Ender Wiggins turned on his flasher. It glowed faintly green in his hand. Then he let himself rise in the weightless workout room, pulled his legs under him as though he were kneeling, and flashed both of them. Immediately his suit stiffened at the knees and ankles, so that he couldn’t bend at all.
“Okay, I’m frozen, see?”
He was floating a meter above them. They all looked up at him, puzzled. He leaned back and caught one of the handholds on the wall behind him, and pulled himself flush against the wall.
“I’m stuck at a wall. If I had legs, I’d use legs, and string myself out like a string bean, right?”
They laughed.
“But I don’t have legs, and that’s better, got it? Because of this.” Ender jackknifed at the waist, then straightened out violently. He was across the workout room in only a moment. From the other side he called to them. “Got that? I didn’t use hands, so I still had use of my flasher. And I didn’t have my legs floating five feet behind me. Now watch it again.”
He repeated the jackknife, and caught a handhold on the wall near them. “Now, I don’t just want you to do that when they’ve flashed your legs. I want you to do that when you’ve still got legs, because it’s better. And because they’ll never be expecting it. All right now, everybody up in the air and kneeling.”

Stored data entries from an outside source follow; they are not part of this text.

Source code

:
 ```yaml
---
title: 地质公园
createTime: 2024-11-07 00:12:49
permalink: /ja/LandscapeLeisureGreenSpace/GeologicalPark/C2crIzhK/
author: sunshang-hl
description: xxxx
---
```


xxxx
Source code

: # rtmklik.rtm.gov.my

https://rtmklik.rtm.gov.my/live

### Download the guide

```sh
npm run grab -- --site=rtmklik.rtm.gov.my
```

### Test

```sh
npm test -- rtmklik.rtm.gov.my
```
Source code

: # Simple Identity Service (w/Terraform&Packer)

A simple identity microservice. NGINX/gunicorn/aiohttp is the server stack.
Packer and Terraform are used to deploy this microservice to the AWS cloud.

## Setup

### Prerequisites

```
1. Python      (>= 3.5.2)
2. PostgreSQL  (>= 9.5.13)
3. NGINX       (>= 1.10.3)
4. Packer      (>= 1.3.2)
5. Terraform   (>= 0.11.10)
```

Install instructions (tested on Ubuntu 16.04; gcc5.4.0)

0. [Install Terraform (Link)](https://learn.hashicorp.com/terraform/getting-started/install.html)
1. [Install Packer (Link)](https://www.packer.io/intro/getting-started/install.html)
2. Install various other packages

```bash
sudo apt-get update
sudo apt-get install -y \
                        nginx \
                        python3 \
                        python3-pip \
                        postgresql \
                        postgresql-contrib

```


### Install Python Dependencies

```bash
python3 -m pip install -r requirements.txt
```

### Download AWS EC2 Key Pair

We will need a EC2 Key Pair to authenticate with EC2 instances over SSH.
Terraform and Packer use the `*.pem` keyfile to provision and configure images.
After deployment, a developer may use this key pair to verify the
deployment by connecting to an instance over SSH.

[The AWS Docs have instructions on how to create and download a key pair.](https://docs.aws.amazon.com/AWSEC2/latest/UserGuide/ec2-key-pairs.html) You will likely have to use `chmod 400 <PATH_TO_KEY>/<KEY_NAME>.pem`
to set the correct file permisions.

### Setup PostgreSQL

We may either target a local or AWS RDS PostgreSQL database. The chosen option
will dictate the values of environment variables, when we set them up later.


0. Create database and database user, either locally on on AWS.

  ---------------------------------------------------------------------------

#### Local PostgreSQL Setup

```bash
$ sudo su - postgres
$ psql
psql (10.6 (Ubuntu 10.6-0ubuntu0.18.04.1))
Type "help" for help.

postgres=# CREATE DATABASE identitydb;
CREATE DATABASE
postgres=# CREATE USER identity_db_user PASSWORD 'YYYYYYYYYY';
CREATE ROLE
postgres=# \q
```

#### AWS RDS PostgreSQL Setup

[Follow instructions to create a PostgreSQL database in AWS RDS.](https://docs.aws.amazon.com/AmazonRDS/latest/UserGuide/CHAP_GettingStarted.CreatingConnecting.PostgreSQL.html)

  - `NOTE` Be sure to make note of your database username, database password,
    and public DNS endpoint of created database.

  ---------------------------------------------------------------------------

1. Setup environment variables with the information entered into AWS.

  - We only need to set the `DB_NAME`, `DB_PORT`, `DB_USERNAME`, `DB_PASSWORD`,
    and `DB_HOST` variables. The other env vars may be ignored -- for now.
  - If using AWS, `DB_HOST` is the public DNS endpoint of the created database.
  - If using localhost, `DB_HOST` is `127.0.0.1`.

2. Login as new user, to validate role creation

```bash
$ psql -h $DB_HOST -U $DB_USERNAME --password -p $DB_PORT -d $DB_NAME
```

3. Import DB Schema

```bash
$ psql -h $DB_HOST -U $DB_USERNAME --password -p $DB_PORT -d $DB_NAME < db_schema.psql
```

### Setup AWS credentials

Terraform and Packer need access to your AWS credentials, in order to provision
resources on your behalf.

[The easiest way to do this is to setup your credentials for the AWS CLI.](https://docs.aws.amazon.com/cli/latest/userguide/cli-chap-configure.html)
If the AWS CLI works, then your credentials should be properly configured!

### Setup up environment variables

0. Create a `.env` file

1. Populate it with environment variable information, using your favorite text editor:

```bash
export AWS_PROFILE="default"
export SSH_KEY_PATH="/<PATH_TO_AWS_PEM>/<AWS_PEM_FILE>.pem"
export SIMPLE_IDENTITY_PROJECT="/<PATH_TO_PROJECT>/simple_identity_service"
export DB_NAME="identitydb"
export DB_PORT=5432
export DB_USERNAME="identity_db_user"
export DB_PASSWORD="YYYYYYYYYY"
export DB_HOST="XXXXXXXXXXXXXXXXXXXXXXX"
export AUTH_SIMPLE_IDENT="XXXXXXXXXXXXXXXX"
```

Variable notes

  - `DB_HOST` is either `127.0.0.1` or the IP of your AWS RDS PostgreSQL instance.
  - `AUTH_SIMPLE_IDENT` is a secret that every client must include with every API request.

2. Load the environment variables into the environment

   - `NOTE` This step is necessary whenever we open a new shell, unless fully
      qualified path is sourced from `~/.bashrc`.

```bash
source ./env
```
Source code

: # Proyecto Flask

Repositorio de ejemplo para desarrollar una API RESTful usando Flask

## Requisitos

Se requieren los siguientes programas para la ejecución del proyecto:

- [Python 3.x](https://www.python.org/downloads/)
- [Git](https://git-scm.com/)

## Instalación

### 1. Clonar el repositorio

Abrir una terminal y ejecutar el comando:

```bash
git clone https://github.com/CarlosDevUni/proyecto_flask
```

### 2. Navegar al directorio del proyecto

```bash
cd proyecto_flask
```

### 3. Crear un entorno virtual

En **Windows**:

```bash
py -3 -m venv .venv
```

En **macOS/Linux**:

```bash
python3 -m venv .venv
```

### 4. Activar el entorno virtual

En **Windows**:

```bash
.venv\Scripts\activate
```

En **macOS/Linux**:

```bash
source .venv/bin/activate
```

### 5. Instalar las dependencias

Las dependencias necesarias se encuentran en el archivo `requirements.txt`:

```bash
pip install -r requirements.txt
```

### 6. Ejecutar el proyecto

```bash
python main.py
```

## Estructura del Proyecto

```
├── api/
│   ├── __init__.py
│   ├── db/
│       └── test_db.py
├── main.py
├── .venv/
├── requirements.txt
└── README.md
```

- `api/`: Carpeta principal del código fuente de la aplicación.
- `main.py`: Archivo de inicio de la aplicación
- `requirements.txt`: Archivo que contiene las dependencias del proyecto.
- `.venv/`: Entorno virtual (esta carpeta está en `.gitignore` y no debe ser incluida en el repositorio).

Most were up in a few seconds. Ender flashed the stragglers, and they dangled, helplessly frozen, while the others laughed. “When I give an order, you move. Got it? When we’re at a door and they clear it, I’ll be giving you orders in two seconds, as soon as I see the setup. And when I give the order you better be out there, because whoever’s out there first is going to win, unless he’s a fool. I’m not. And you better not be, or I’ll have you back in the teacher squads.” He saw more than a few of them gulp, and the frozen ones looked at him with fear. “You guys who are hanging there. You watch. You’ll thaw out in about fifteen minutes, and let’s see if you can catch up to the others.”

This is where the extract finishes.